Fascia in Primary Care Series
~Similar to many problems in Primary Care, Plantar Fasciitis is simple yet challenging — easy to identify, yet hard to cure. It is another condition in the Idiopathic category: we do not understand what puts a person at risk for the condition. About ten percent of runners will develop this condition, but most sufferers are not runners. Most cases will resolve on their own, but up to twenty percent of patients suffer from severe pain, requiring an immobilizing boot, steroid injections, or even surgery.
Over the years, I dutifully advised the usual — calf stretches, heel orthotics, over-the-counter analgesics, as I had been trained. For recalcitrant cases, I even performed steroid injections, a very painful procedure that patients receive only out of desperate necessity.
As I began thinking more about our musculature as a myofascial system, I reasoned that the hamstrings (muscles at the back of the thigh that bend the knee) are capable of much more power than the calf muscle, and so perhaps, stretching the calf muscle was not enough for alleviating the tension on the plantar fascia. I developed a technique for patients to release their own hamstrings with immediate and satisfactory results for some mild cases of plantar fasciitis.
A patient in her eighties was thrilled with the efficacy of this maneuver, as the pain no longer threatened her independence. Months later, she reported that she was still effectively employing the hamstring technique with lasting benefit whenever the heel pain decided to flare. I was pleased that she could relieve her own pain, but I was still wondering what was causing her heel pain to recur.

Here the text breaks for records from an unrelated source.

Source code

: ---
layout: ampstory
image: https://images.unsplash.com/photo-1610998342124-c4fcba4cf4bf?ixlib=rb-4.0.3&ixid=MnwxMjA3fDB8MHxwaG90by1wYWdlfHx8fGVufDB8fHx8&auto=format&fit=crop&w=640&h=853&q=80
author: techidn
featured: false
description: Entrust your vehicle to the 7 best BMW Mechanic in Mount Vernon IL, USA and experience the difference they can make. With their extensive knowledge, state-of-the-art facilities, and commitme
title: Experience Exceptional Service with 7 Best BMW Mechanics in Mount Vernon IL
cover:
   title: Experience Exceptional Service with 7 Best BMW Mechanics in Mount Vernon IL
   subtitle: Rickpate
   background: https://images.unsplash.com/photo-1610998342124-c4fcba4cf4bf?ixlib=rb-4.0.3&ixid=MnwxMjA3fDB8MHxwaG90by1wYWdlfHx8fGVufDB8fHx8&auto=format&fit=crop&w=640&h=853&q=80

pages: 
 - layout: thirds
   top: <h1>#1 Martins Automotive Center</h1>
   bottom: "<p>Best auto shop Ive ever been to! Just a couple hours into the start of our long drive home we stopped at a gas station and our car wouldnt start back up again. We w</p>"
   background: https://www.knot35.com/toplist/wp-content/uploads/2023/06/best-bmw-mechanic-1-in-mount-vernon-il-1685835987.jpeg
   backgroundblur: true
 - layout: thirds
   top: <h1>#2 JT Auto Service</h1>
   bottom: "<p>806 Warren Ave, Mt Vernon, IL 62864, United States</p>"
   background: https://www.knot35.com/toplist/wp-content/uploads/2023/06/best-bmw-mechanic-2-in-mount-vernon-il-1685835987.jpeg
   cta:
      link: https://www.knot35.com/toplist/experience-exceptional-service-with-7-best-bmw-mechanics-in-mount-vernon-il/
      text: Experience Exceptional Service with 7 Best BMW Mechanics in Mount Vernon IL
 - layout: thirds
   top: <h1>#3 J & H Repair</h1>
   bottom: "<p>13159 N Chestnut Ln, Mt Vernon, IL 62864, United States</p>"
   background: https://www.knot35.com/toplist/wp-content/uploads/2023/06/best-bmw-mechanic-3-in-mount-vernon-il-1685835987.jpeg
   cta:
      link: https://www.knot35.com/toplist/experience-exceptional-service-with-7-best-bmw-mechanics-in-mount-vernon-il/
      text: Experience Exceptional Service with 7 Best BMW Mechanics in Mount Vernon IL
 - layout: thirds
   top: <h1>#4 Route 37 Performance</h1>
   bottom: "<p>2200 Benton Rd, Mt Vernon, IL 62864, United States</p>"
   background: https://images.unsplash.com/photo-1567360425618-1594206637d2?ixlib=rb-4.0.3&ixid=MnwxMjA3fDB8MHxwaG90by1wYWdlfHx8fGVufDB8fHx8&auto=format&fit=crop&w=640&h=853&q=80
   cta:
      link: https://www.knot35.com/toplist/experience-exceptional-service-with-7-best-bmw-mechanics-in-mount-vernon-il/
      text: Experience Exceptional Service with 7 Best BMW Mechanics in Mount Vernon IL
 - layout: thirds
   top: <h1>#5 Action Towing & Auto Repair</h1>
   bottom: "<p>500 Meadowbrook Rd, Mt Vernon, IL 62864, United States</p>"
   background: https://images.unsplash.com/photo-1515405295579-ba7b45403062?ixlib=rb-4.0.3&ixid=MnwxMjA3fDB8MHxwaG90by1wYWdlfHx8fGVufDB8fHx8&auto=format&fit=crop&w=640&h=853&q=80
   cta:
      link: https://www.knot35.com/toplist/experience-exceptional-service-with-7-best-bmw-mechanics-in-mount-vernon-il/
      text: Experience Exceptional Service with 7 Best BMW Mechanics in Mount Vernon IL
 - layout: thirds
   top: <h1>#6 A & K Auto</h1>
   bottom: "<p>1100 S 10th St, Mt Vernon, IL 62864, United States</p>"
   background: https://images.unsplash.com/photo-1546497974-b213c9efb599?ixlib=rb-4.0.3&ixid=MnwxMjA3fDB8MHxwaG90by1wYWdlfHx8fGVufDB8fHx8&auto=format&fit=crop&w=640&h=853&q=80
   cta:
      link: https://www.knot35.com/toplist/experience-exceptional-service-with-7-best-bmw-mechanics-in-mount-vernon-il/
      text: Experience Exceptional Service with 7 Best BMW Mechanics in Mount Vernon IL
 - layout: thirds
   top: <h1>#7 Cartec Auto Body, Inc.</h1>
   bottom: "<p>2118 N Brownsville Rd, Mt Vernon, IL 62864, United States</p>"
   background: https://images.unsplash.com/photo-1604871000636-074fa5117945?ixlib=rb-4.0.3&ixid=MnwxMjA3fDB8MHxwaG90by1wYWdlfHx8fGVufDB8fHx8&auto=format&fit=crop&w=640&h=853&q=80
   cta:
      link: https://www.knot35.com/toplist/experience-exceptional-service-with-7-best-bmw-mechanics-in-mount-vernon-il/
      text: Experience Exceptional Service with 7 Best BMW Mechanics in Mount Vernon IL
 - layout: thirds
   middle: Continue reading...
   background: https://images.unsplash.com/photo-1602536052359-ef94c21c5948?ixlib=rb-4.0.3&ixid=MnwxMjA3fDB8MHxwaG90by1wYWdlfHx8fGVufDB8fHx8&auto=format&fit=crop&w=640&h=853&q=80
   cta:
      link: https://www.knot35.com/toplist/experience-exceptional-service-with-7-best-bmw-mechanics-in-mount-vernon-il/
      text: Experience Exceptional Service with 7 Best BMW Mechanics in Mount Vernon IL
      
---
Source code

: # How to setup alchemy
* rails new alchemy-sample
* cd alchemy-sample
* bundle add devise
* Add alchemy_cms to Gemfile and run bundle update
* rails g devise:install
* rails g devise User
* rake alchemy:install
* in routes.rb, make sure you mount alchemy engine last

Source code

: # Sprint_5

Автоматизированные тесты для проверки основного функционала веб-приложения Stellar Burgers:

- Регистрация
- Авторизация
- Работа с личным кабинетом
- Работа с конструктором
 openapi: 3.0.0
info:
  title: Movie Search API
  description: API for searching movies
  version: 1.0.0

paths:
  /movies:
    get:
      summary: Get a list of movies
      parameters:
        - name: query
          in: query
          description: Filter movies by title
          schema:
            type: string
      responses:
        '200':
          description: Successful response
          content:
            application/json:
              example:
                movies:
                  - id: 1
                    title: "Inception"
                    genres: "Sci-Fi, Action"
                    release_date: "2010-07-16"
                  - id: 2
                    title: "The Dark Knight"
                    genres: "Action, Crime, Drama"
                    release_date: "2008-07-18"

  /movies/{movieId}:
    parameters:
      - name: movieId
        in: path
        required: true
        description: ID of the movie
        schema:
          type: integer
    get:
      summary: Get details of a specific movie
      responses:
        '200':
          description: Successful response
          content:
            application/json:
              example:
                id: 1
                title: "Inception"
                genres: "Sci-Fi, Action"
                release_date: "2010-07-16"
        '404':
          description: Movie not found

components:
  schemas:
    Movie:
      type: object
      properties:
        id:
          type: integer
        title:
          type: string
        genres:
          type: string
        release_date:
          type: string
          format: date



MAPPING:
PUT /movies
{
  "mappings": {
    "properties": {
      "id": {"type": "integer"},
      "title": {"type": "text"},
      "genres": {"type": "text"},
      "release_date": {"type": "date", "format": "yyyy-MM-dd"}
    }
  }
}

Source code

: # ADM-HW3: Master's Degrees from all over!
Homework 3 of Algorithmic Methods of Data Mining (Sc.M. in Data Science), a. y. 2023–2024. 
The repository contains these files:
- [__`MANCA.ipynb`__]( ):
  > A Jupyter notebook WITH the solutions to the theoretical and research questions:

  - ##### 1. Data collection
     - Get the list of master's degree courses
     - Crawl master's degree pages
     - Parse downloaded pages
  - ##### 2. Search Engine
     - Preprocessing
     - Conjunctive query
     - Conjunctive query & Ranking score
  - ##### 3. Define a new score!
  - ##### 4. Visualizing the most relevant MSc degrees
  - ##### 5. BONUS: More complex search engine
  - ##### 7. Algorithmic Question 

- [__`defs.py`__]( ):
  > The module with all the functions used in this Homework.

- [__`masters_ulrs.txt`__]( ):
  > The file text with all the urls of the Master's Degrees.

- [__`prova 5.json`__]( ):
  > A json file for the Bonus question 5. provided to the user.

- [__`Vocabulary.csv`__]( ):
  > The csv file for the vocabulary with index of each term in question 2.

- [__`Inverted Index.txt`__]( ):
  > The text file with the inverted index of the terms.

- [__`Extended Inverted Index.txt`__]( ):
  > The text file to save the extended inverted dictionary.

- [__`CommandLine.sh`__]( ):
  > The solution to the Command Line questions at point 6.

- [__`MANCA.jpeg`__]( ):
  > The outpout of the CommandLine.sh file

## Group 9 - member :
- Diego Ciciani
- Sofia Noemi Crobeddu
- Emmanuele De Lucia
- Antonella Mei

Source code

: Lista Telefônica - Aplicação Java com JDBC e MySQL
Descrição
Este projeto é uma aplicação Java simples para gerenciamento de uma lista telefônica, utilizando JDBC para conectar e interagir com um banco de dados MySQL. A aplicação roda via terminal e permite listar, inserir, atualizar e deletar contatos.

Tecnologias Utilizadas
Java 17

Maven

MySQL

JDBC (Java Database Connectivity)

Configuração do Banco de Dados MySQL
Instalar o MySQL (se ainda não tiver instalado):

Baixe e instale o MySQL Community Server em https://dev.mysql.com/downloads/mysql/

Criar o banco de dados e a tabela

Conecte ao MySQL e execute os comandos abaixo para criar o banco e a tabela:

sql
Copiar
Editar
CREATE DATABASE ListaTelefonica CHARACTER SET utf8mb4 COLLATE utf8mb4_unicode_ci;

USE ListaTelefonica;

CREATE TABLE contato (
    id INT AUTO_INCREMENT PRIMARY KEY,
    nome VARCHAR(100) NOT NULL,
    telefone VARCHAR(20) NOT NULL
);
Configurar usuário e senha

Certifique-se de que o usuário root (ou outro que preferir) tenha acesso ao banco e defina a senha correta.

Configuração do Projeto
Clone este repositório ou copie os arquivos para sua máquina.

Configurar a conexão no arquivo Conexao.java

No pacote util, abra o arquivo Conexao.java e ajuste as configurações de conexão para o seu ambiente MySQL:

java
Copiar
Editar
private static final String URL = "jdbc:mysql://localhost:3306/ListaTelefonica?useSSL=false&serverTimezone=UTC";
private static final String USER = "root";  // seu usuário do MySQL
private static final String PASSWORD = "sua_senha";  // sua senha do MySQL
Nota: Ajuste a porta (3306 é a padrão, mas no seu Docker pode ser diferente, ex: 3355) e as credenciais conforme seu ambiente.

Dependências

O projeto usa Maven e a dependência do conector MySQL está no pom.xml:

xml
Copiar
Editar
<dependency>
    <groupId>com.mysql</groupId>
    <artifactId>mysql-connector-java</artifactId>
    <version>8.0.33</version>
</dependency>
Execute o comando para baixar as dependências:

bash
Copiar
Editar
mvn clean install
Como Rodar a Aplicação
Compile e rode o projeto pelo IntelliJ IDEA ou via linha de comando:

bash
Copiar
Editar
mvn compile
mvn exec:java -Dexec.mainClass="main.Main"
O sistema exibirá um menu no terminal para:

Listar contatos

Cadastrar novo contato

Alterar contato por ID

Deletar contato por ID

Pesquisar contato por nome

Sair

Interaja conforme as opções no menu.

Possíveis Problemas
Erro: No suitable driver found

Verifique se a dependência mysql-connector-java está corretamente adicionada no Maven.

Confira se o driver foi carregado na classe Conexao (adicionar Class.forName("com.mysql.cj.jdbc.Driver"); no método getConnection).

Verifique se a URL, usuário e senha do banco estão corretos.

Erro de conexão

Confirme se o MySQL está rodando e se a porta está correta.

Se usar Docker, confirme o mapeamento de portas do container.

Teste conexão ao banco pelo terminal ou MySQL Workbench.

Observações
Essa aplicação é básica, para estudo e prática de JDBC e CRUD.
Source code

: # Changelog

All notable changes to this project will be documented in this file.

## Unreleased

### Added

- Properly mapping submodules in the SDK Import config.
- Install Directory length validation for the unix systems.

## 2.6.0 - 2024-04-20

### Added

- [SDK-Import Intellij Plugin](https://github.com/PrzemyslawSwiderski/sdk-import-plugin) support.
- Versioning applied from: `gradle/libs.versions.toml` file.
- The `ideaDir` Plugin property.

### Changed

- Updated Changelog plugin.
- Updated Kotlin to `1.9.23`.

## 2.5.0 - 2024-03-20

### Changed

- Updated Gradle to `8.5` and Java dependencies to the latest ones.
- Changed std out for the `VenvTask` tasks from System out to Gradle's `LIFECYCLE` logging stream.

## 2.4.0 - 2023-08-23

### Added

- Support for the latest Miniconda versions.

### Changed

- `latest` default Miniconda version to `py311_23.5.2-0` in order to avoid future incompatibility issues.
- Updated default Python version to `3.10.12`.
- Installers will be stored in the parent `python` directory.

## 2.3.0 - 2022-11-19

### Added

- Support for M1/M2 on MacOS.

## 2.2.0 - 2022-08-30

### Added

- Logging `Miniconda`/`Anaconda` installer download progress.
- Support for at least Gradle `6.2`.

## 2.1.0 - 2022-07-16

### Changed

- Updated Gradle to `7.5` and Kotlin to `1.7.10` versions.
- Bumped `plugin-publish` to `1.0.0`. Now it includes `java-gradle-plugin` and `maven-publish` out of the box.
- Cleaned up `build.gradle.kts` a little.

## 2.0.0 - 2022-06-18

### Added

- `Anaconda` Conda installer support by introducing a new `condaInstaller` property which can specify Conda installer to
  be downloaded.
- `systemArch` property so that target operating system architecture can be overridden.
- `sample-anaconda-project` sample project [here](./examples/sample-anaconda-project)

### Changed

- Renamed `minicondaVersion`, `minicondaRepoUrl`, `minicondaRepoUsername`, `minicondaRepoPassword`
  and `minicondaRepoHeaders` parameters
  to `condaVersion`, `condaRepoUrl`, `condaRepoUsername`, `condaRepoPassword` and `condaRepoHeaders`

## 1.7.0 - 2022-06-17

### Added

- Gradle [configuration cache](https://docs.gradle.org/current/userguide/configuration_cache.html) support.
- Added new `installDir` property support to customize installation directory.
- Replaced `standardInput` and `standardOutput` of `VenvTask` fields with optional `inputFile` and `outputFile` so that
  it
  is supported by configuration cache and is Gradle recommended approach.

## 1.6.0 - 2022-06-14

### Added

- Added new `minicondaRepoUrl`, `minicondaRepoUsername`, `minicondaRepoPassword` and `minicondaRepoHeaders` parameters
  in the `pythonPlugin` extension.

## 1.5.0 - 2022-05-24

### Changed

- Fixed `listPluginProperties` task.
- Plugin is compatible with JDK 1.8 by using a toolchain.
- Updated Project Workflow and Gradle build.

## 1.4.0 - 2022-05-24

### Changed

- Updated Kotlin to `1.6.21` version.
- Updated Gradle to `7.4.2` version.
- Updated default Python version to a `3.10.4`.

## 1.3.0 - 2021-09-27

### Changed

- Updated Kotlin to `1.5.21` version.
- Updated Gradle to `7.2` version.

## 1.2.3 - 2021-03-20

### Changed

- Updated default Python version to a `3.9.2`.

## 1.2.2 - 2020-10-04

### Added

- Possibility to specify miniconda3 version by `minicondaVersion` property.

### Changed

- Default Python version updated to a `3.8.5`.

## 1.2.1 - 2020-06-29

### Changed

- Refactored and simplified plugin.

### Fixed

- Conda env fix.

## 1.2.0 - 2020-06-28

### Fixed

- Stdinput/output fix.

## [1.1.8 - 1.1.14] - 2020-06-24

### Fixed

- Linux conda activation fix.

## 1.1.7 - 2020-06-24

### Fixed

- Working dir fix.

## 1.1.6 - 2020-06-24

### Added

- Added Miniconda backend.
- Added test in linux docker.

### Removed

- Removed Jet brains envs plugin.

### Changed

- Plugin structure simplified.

In March 2018, the article, “Structure and Distribution of an Unrecognized Interstitium in Human Tissues,” was published by digestive and pathology researchers from New York and caught a lot of attention. While performing “probe-based confocal laser endomicroscopy” (pCLE) to examine a liver structure during a procedure, they noticed a collagen network of tissue they had never seen before. When samples were chemically processed for microscopic slide review in the traditional way, this structure was not visible. Quick-freezing the samples was the only way to preserve the network for study. They found that this complex structure is located throughout the entire body — in the skin, internal organs and the musculoskeletal system. While pursuing their study of the gastrointestinal system, these scientists had discovered that this interstitium unifies the body’s systems and could even be called an “organ.”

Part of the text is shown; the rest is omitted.